Shrimp trawl fisheries have among the world's highest highest levels of bycatch. According to the U.S. National Marine Fisheries Service, in the Gulf of Mexico, three pounds of bycatch are caught for every pound of shrimp that goes to market. According to the Worldwide Fund for Nature, in the Gulf of Thailand it can be 14 pounds of bycatch per pound of shrimp. The bycatch, crushed in the net and then dumped on deck, is usually discarded dead or dying. Sea turtles, already critically endangered, have been killed by the thousands in shrimp trawl nets.

Concerns about bycatch have led fishermen to develop devices they can put on their nets to reduce unwanted catch.
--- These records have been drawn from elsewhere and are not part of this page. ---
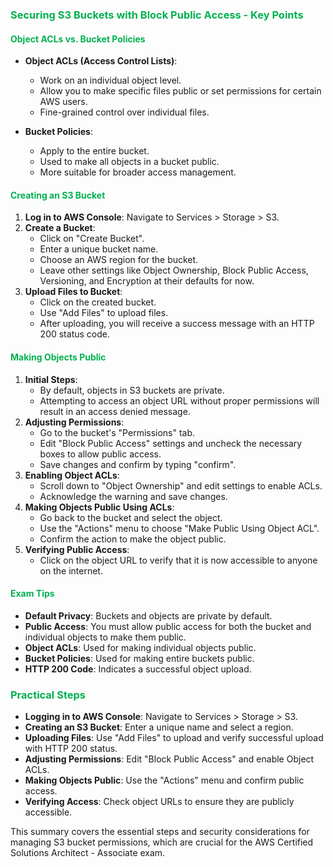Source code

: ### <span style="color:#00b050">Securing S3 Buckets with Block Public Access - Key Points</span>

#### <span style="color:#00b050">Object ACLs vs. Bucket Policies</span>

- **Object ACLs (Access Control Lists)**:
  - Work on an individual object level.
  - Allow you to make specific files public or set permissions for certain AWS users.
  - Fine-grained control over individual files.

- **Bucket Policies**:
  - Apply to the entire bucket.
  - Used to make all objects in a bucket public.
  - More suitable for broader access management.

#### <span style="color:#00b050">Creating an S3 Bucket</span>
1. **Log in to AWS Console**: Navigate to Services > Storage > S3.
2. **Create a Bucket**:
   - Click on "Create Bucket".
   - Enter a unique bucket name.
   - Choose an AWS region for the bucket.
   - Leave other settings like Object Ownership, Block Public Access, Versioning, and Encryption at their defaults for now.
3. **Upload Files to Bucket**:
   - Click on the created bucket.
   - Use "Add Files" to upload files.
   - After uploading, you will receive a success message with an HTTP 200 status code.

#### <span style="color:#00b050">Making Objects Public</span>
1. **Initial Steps**:
   - By default, objects in S3 buckets are private.
   - Attempting to access an object URL without proper permissions will result in an access denied message.
2. **Adjusting Permissions**:
   - Go to the bucket's "Permissions" tab.
   - Edit "Block Public Access" settings and uncheck the necessary boxes to allow public access.
   - Save changes and confirm by typing "confirm".
3. **Enabling Object ACLs**:
   - Scroll down to "Object Ownership" and edit settings to enable ACLs.
   - Acknowledge the warning and save changes.
4. **Making Objects Public Using ACLs**:
   - Go back to the bucket and select the object.
   - Use the "Actions" menu to choose "Make Public Using Object ACL".
   - Confirm the action to make the object public.
5. **Verifying Public Access**:
   - Click on the object URL to verify that it is now accessible to anyone on the internet.

#### <span style="color:#00b050">Exam Tips</span>
- **Default Privacy**: Buckets and objects are private by default.
- **Public Access**: You must allow public access for both the bucket and individual objects to make them public.
- **Object ACLs**: Used for making individual objects public.
- **Bucket Policies**: Used for making entire buckets public.
- **HTTP 200 Code**: Indicates a successful object upload.

### <span style="color:#00b050">Practical Steps</span>
- **Logging in to AWS Console**: Navigate to Services > Storage > S3.
- **Creating an S3 Bucket**: Enter a unique name and select a region.
- **Uploading Files**: Use "Add Files" to upload and verify successful upload with HTTP 200 status.
- **Adjusting Permissions**: Edit "Block Public Access" and enable Object ACLs.
- **Making Objects Public**: Use the "Actions" menu and confirm public access.
- **Verifying Access**: Check object URLs to ensure they are publicly accessible.

This summary covers the essential steps and security considerations for managing S3 bucket permissions, which are crucial for the AWS Certified Solutions Architect - Associate exam.




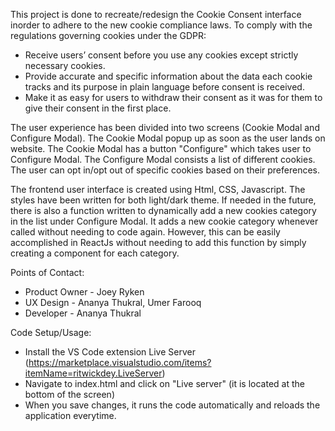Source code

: This project is done to recreate/redesign the Cookie Consent interface inorder to adhere to the new cookie compliance laws. To comply with the regulations governing cookies under the GDPR:

- Receive users’ consent before you use any cookies except strictly necessary cookies.
- Provide accurate and specific information about the data each cookie tracks and its purpose in plain language before consent is received.
- Make it as easy for users to withdraw their consent as it was for them to give their consent in the first place.

The user experience has been divided into two screens (Cookie Modal and Configure Modal). The Cookie Modal popup up as soon as the user lands on website. The Cookie Modal has a button "Configure" which takes user to Configure Modal. The Configure Modal consists a list of different cookies. The user can opt in/opt out of specific cookies based on their preferences.

The frontend user interface is created using Html, CSS, Javascript. The styles have been written for both light/dark theme. If needed in the future, there is also a function written to dynamically add a new cookies category in the list under Configure Modal. It adds a new cookie category whenever called without needing to code again. However, this can be easily accomplished in ReactJs without needing to add this function by simply creating a component for each category.

Points of Contact:
- Product Owner - Joey Ryken
- UX Design - Ananya Thukral, Umer Farooq
- Developer - Ananya Thukral

Code Setup/Usage:

- Install the VS Code extension Live Server (https://marketplace.visualstudio.com/items?itemName=ritwickdey.LiveServer)
- Navigate to index.html and click on "Live server" (it is located at the bottom of the screen)
- When you save changes, it runs the code automatically and reloads the application everytime.
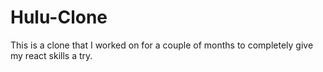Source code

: # Hulu-Clone
This is a clone that I worked on for a couple of months to completely give my react skills a try.
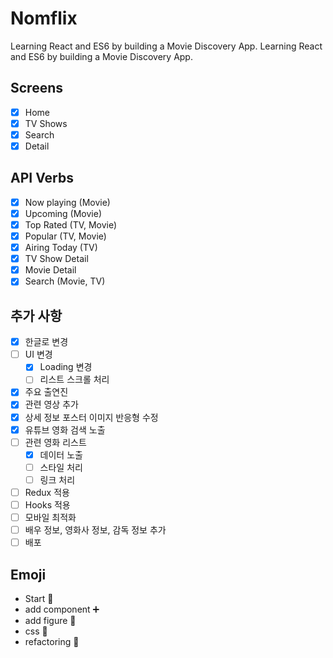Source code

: # Nomflix

Learning React and ES6 by building a Movie Discovery App. Learning React and ES6 by building a Movie Discovery App.

## Screens

- [x] Home
- [x] TV Shows
- [x] Search
- [x] Detail

## API Verbs

- [x] Now playing (Movie)
- [x] Upcoming (Movie)
- [x] Top Rated (TV, Movie)
- [x] Popular (TV, Movie)
- [x] Airing Today (TV)
- [x] TV Show Detail
- [x] Movie Detail
- [x] Search (Movie, TV)

## 추가 사항

- [x] 한글로 변경
- [ ] UI 변경
  - [x] Loading 변경
  - [ ] 리스트 스크롤 처리
- [x] 주요 출연진
- [x] 관련 영상 추가
- [x] 상세 정보 포스터 이미지 반응형 수정
- [x] 유튜브 영화 검색 노출
- [ ] 관련 영화 리스트
  - [x] 데이터 노출
  - [ ] 스타일 처리
  - [ ] 링크 처리
- [ ] Redux 적용
- [ ] Hooks 적용
- [ ] 모바일 최적화
- [ ] 배우 정보, 영화사 정보, 감독 정보 추가
- [ ] 배포

## Emoji

- Start :rocket:
- add component :heavy_plus_sign:
- add figure :deciduous_tree:
- css :art:
- refactoring :wrench:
The "bycatch reduction device" (BRD) and the Nordmore grate are net modifications that help fish escape from shrimp nets. All U.S. shrimp trawlers—and all foreign fleets selling shrimp in the U.S—are supposed to outfit their nets with trap-door "turtle excluder devices," or TEDs, to let sea turtles escape. However, not every nation enforces TED use.

A better alternative is wild shrimp caught in traps. This fishing method produces little bycatch; any unwanted animals that end up in the traps can be released alive. We consider trap-caught shrimp a "Best Choice."

What about farmed shrimp?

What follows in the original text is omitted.